Voltan winced and wished he had not asked.
At last Pauline was encouraging Annis to push hard; and into the world, squalling in protest came slithering the baby, a tuft of chestnut hair on his head and red in the face from his own sufferings; it was a little boy!
"Here, make yourself useful and hold him" said Pauline, thrusting the baby at Voltan as she cut off and tied the placenta, encouraging Annis to push again to expel the afterbirth.
"We have a son!" said Voltan, wonderingly "I am a father!"
"It does tend to follow certain acts" said Pauline tartly; relieved into the realms of sarcasm.
"No Pauline, it does not; any male can sire a child but it needs a man to commit to being a father" said Voltan.
She looked up at him.
"Aye; and a man indeed to be father to another man's child.
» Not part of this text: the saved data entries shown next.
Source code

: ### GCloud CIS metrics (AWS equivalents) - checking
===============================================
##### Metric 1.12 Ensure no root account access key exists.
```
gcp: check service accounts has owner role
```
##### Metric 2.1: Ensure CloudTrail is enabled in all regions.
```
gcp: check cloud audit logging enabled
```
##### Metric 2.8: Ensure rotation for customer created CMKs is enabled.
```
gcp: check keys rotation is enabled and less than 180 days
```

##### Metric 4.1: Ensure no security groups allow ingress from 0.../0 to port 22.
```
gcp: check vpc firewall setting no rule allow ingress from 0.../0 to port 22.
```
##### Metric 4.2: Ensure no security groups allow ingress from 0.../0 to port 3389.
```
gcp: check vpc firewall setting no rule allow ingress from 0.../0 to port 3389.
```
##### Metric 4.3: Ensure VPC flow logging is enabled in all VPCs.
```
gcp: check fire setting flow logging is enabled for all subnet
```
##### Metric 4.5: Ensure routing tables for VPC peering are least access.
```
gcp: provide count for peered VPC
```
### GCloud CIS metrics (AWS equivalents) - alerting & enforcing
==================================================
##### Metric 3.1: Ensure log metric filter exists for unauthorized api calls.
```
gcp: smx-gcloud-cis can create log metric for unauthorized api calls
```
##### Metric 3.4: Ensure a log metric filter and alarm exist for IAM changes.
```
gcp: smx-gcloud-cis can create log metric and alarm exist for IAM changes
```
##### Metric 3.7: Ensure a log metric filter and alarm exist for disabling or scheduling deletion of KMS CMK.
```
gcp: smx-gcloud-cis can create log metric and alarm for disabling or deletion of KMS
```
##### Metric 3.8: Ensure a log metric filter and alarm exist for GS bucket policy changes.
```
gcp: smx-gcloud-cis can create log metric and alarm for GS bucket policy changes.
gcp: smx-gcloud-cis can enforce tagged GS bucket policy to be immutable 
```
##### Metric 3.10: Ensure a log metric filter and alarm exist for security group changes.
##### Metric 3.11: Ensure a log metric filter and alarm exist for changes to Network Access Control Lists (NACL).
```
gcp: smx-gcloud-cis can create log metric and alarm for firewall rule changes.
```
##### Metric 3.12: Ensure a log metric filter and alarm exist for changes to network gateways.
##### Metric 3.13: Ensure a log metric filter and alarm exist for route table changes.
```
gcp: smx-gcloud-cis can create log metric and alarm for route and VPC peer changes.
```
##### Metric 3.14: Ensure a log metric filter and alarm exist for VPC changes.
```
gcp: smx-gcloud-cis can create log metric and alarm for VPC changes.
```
And if any man is a man, you are."
"I want to see my baby" said Annis.
Pauline took him from Voltan and laid him to Annis' breast.
He fastened on to a nipple straight away.
"Hasty and impatient as all the family!" laughed Voltan.
"Aye; and a labour of only nine hours; fast enough that way too" said Pauline.
"Nine hours? I thought it was an eternity!" cried Voltan.
"Not half as much as I did" murmured Annis.
Pauline washed her efficiently and ruthlessly, whipped out the sheets she had laid down for the blood and fluids of birth and replaced them with clean sheets deftly and around Annis' sleepily protesting form.
"And now shalt rest, and sleep with thy son" she said gently.
"We have not named him" said Annis.
"I wanted to name him in some respects after Hawk an you had no objection" said Voltan "I thought to name him Peregrine."
"Peregrine; yes, I like that" said Annis; and promptly fell asleep.
Voltan took the baby from her as soon as he was sated; and went down to the courtyard with his protesting bundle.
"I HAVE A SON!" he called "His name is Peregrine; and he is mine heir!"
Loud were the cheers of the men; and Voltan called for a feast, to include the villagers too; and sent horsemen to take the news to the nearest watchtowers that might be relayed by riders from each to the edges of his demesne.
His lands had an heir; and Annis was alive and well and no concern on Pauline's face to suggest she lay in any risk; for he had looked to ascertain that.
It was a good omen for all that was to come; and Voltan rejoiced.
Then he took his squirming offspring back to Pauline's care and Annis' breast.
A wise father did not antagonise his son too much even at this age!